Prompt: Restate exactly, and only, the lines spanning from the one with "what is installed" to the end of the records below.

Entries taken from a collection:

++++++

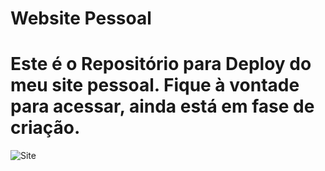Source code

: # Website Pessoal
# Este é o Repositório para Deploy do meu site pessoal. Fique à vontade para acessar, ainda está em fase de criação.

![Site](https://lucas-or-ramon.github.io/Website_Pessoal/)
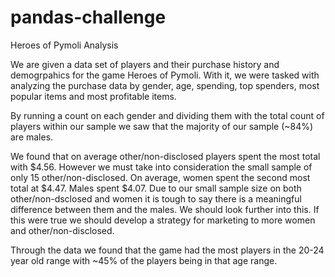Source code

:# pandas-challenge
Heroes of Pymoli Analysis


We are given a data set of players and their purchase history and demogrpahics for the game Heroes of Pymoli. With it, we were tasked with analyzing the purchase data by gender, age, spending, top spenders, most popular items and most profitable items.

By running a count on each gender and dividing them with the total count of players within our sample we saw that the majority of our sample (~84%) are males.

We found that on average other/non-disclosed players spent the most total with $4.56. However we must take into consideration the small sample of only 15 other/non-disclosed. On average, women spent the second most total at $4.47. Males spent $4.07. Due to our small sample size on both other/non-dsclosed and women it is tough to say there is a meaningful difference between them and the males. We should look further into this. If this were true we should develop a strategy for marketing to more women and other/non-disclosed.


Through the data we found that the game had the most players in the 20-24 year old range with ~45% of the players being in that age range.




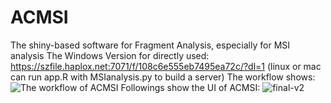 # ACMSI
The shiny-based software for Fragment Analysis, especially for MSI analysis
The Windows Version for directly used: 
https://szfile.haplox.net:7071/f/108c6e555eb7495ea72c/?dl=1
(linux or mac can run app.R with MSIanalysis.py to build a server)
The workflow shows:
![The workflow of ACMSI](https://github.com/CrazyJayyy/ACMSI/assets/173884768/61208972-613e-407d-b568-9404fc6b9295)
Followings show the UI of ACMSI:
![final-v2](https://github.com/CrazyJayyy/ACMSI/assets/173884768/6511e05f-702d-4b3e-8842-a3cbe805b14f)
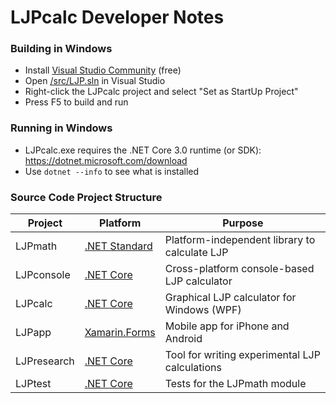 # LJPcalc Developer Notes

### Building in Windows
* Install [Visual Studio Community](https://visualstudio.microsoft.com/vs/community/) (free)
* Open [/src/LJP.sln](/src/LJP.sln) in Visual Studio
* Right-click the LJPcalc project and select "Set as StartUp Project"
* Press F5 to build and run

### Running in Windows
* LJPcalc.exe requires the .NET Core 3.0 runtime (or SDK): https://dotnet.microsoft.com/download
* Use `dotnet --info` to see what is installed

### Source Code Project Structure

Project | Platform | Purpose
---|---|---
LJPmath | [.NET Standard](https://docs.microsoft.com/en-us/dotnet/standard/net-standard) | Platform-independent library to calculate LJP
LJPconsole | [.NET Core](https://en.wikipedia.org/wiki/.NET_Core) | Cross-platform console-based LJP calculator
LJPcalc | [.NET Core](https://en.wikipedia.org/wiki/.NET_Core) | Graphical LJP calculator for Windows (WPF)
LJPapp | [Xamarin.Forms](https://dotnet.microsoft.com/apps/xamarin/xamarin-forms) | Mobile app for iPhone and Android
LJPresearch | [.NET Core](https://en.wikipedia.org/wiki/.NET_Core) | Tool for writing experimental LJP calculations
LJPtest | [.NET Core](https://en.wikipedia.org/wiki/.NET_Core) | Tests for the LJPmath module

++++++

Output below:
* Use `dotnet --info` to see what is installed

### Source Code Project Structure

Project | Platform | Purpose
---|---|---
LJPmath | [.NET Standard](https://docs.microsoft.com/en-us/dotnet/standard/net-standard) | Platform-independent library to calculate LJP
LJPconsole | [.NET Core](https://en.wikipedia.org/wiki/.NET_Core) | Cross-platform console-based LJP calculator
LJPcalc | [.NET Core](https://en.wikipedia.org/wiki/.NET_Core) | Graphical LJP calculator for Windows (WPF)
LJPapp | [Xamarin.Forms](https://dotnet.microsoft.com/apps/xamarin/xamarin-forms) | Mobile app for iPhone and Android
LJPresearch | [.NET Core](https://en.wikipedia.org/wiki/.NET_Core) | Tool for writing experimental LJP calculations
LJPtest | [.NET Core](https://en.wikipedia.org/wiki/.NET_Core) | Tests for the LJPmath module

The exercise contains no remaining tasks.